WHAT YOU ARE ASKED TO DO →
Read the data below line by line and copy each one with "Server" in it.

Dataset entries

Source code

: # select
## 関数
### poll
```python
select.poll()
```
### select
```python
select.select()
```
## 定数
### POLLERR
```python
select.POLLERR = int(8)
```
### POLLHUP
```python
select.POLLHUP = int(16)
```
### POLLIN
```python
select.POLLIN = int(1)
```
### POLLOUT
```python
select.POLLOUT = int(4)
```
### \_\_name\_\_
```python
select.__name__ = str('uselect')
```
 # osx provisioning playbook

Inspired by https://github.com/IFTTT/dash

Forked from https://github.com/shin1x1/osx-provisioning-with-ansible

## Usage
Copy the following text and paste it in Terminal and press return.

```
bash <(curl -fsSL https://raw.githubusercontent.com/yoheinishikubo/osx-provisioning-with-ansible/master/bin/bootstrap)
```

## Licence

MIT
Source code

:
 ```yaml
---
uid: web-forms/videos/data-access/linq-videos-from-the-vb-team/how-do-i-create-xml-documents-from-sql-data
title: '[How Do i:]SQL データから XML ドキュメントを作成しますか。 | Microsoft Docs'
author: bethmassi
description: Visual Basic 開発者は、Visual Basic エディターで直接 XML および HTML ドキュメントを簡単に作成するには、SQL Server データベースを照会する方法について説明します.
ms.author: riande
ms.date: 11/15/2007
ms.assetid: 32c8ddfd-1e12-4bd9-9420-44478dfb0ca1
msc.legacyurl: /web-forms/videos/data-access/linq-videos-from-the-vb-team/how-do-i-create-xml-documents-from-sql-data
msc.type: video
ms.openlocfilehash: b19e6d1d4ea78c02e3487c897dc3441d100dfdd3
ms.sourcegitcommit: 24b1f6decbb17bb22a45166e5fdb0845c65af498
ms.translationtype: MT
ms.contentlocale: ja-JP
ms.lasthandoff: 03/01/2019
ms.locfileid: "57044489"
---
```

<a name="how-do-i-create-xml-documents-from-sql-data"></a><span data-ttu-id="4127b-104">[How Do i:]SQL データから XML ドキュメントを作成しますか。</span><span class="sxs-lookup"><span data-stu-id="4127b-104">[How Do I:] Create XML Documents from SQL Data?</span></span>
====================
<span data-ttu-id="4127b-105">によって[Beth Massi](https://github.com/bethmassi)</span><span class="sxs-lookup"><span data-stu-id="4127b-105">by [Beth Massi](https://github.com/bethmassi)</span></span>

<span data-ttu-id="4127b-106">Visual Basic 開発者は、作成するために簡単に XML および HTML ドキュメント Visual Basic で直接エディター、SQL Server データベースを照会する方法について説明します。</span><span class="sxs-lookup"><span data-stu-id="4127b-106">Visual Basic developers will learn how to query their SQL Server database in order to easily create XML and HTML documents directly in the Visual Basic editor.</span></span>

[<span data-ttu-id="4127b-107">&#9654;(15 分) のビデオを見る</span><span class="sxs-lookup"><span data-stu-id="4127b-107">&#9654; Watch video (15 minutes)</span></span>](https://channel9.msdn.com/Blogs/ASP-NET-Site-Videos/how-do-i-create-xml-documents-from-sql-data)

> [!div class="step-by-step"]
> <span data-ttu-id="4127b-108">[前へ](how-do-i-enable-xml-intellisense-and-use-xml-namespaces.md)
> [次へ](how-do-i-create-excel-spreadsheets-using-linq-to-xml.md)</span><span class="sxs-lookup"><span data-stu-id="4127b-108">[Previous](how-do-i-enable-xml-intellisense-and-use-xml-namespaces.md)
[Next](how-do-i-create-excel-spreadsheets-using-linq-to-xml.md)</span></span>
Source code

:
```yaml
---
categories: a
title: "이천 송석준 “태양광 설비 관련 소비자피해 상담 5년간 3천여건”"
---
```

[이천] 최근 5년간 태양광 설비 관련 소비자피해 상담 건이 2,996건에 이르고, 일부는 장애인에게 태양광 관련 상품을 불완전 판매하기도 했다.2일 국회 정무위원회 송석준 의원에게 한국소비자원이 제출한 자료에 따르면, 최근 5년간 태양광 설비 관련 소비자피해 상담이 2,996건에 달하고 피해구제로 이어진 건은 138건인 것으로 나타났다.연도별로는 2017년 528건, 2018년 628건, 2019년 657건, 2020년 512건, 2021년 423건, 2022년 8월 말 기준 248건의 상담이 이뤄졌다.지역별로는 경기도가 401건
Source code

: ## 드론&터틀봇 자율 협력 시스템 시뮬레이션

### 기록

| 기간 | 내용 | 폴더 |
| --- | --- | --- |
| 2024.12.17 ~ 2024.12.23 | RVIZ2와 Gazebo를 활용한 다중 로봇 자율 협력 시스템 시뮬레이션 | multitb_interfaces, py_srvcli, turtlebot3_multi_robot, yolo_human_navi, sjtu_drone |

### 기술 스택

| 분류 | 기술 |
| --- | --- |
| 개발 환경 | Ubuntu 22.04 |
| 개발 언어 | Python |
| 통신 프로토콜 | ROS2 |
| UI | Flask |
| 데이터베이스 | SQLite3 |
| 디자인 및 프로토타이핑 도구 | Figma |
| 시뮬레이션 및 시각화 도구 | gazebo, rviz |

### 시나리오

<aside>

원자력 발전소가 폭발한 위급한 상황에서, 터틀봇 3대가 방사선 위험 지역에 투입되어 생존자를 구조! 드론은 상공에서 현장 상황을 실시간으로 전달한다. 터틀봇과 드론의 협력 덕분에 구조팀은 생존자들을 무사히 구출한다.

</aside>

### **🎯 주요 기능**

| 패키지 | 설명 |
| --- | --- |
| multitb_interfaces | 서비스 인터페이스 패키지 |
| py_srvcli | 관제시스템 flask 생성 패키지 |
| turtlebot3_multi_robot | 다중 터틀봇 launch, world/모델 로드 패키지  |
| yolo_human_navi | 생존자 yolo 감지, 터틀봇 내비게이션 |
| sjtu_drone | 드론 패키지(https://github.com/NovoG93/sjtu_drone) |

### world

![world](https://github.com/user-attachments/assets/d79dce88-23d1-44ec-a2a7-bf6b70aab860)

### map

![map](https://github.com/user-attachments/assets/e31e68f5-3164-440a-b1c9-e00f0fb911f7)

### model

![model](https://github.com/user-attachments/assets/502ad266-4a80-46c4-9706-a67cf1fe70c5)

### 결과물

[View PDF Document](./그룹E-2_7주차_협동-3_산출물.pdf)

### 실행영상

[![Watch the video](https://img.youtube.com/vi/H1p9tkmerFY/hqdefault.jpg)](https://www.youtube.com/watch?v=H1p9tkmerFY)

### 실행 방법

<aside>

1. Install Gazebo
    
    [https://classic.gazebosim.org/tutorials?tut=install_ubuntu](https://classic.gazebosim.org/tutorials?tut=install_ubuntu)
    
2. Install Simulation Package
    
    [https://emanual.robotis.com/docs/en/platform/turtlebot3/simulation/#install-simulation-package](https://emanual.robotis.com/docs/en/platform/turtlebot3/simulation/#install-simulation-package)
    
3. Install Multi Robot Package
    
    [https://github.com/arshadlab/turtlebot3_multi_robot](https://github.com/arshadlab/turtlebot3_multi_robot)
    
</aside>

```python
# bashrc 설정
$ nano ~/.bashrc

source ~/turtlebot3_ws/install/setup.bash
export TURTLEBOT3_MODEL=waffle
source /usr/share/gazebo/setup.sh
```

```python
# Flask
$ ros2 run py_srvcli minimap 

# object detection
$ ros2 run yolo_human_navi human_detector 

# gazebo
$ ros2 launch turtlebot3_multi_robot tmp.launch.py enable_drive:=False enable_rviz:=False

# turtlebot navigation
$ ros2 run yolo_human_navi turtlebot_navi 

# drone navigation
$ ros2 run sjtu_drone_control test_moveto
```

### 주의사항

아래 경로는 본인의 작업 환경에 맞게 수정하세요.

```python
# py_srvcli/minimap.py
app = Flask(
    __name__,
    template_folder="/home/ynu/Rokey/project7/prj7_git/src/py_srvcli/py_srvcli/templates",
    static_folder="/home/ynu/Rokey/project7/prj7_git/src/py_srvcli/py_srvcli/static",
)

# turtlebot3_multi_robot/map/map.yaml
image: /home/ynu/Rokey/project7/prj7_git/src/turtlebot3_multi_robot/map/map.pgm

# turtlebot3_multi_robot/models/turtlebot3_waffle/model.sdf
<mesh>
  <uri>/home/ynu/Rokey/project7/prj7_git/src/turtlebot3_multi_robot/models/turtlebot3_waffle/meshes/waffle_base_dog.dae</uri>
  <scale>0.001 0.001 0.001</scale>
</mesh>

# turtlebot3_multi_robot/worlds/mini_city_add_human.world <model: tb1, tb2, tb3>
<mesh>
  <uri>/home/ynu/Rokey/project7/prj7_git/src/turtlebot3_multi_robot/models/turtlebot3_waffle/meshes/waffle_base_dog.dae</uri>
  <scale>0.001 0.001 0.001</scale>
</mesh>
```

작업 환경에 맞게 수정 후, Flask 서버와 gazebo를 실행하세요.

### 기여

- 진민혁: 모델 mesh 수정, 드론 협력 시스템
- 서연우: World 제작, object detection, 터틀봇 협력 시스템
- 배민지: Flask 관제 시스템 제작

FINAL ANSWER →
description: Visual Basic 開発者は、Visual Basic エディターで直接 XML および HTML ドキュメントを簡単に作成するには、SQL Server データベースを照会する方法について説明します.
<span data-ttu-id="4127b-106">Visual Basic 開発者は、作成するために簡単に XML および HTML ドキュメント Visual Basic で直接エディター、SQL Server データベースを照会する方法について説明します。</span><span class="sxs-lookup"><span data-stu-id="4127b-106">Visual Basic developers will learn how to query their SQL Server database in order to easily create XML and HTML documents directly in the Visual Basic editor.</span></span>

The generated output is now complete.